To get around this, for the moment, I have figured out that the MPI tasks are distributed properly across multiple nodes if I instead run the job as 'mpirun sss2 inp' and allocate the proper number of nodes in my job scheduler script. I am not sure why this would be different, but for whatever reason this puts a single task on each processor.

I suppose this issue may be similar to the one at: http://ttuki.vtt.fi/serpent/viewtopic.p ... 8&start=10

Re: memory errors when increasing number of mpi tasks

Posted: Thu Jul 27, 2017 11:07 am
by Jaakko Leppänen
I'm really not an MPI expert, but based on practical experience it seems that different systems behave differently. The "-mpi" command line option in Serpent actually calls mpirun (the executable path is defined with MPIRUN_PATH in header.h), and in some systems this default method simply fails.

Could you post your scheduler script in case other users encounter the same problem?

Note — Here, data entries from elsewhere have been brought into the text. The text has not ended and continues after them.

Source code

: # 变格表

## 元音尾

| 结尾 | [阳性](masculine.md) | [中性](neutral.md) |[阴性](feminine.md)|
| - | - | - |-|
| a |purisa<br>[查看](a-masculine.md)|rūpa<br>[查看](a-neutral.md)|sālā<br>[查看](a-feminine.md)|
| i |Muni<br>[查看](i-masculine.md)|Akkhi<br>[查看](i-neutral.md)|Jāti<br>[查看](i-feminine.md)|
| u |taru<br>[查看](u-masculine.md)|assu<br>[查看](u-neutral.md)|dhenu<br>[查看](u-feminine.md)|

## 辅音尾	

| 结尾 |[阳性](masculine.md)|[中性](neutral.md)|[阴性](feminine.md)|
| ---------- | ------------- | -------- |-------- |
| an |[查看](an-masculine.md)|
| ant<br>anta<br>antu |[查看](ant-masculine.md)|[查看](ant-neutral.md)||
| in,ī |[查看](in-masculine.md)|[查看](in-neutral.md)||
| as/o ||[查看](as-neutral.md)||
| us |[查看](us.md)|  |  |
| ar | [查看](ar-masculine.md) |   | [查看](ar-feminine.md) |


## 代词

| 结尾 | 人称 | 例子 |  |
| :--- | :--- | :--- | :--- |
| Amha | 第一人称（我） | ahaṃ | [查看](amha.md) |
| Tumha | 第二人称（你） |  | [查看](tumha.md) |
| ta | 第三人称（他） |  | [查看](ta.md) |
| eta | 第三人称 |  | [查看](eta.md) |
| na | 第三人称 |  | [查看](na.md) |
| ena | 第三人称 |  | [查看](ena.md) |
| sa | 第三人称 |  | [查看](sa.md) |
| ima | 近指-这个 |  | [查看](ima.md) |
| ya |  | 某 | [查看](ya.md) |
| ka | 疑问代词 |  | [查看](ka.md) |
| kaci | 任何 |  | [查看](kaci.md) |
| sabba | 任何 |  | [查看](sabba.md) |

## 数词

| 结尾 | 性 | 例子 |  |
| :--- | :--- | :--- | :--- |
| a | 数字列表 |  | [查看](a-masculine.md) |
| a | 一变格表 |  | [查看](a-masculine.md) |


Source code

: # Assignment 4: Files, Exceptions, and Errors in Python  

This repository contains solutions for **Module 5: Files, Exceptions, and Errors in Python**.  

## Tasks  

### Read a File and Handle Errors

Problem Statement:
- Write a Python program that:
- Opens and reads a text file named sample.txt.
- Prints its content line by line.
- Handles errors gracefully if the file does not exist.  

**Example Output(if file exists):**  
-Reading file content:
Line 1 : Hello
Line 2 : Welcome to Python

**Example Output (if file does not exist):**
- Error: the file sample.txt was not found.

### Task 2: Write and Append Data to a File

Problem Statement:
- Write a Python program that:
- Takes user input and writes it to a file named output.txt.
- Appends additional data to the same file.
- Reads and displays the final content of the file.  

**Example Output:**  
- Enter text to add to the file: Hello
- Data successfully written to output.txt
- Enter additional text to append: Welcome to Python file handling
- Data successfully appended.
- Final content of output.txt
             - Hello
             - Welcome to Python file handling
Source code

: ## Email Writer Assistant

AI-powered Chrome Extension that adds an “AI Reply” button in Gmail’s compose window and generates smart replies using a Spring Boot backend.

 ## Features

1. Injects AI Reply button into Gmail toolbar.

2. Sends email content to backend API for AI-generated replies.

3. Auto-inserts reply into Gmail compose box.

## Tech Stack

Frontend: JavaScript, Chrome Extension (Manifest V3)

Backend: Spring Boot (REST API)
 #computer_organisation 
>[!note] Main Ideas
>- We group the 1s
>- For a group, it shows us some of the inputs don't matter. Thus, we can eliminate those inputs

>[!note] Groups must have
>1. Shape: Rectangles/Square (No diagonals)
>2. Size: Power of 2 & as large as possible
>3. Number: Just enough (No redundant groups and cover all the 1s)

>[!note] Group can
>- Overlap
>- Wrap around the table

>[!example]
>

Re: memory errors when increasing number of mpi tasks

Posted: Thu Jul 27, 2017 4:44 pm
by keckler
Sure thing. The script that I am using for job submission with SLURM is below with all the specifics replaced by variable names:

Code: Select all

#!/bin/sh
#SBATCH --job-name=$name
#SBATCH --output=$name.o
#SBATCH --error=$name.error
#SBATCH --partition=$partition
#SBATCH --time=$time
#SBATCH --nodes=$nnodes
#SBATCH --ntasks-per-node=$ntasks
#SBATCH --cpus-per-task=$ncpus
#SBATCH --qos=$qualityofservice
#SBATCH -A $account
#SBATCH --mail-user=$email
#SBATCH --mail-type=all

# run command
mpirun sss2 $name
I am not sure if you need to specify all three of nnodes, ntasks, and ncpus, but this way you can specify exactly how you want the work to be split up among the processors.